What to work on — Scan the entries line by line and return those with "post".

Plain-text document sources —
· · · ·

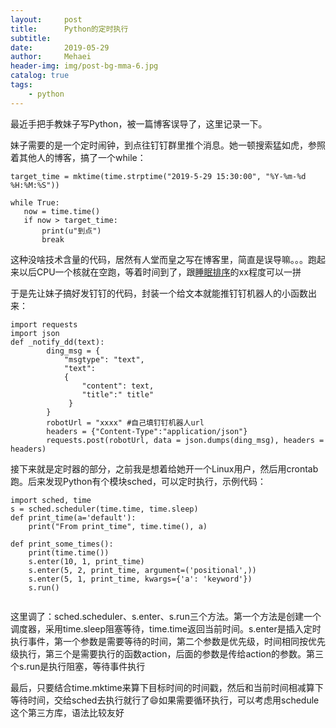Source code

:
 ```yaml
---
layout:     post
title:      Python的定时执行
subtitle:   
date:       2019-05-29
author:     Mehaei
header-img: img/post-bg-mma-6.jpg
catalog: true
tags:
    - python
---
```

最近手把手教妹子写Python，被一篇博客误导了，这里记录一下。

妹子需要的是一个定时闹钟，到点往钉钉群里推个消息。她一顿搜索猛如虎，参照着其他人的博客，搞了一个while：

```
target_time = mktime(time.strptime("2019-5-29 15:30:00", "%Y-%m-%d %H:%M:%S"))

while True:
   now = time.time()
   if now > target_time:
       print(u"到点")
       break
```

这种没啥技术含量的代码，居然有人堂而皇之写在博客里，简直是误导嘛。。。跑起来以后CPU一个核就在空跑，等着时间到了，跟[睡眠排序](https://www.jianshu.com/p/4f526ea40df4)的xx程度可以一拼

于是先让妹子搞好发钉钉的代码，封装一个给文本就能推钉钉机器人的小函数出来：

```
import requests
import json
def _notify_dd(text):
        ding_msg = {
            "msgtype": "text",
            "text": 
            {
                "content": text,
                "title":" title"
             }
        }
        robotUrl = "xxxx" #自己填钉钉机器人url
        headers = {"Content-Type":"application/json"}
        requests.post(robotUrl, data = json.dumps(ding_msg), headers = headers)
```

接下来就是定时器的部分，之前我是想着给她开一个Linux用户，然后用crontab跑。后来发现Python有个模块sched，可以定时执行，示例代码：

```
import sched, time
s = sched.scheduler(time.time, time.sleep)
def print_time(a='default'):
    print("From print_time", time.time(), a)

def print_some_times():
    print(time.time())
    s.enter(10, 1, print_time)
    s.enter(5, 2, print_time, argument=('positional',))
    s.enter(5, 1, print_time, kwargs={'a': 'keyword'})
    s.run()
    
```

这里调了：sched.scheduler、s.enter、s.run三个方法。第一个方法是创建一个调度器，采用time.sleep阻塞等待，time.time返回当前时间。s.enter是插入定时执行事件，第一个参数是需要等待的时间，第二个参数是优先级，时间相同按优先级执行，第三个是需要执行的函数action，后面的参数是传给action的参数。第三个s.run是执行阻塞，等待事件执行

最后，只要结合time.mktime来算下目标时间的时间戳，然后和当前时间相减算下等待时间，交给sched去执行就行了😄如果需要循环执行，可以考虑用schedule这个第三方库，语法比较友好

· · · ·

Output of the task —
layout:     post
header-img: img/post-bg-mma-6.jpg
        requests.post(robotUrl, data = json.dumps(ding_msg), headers = headers)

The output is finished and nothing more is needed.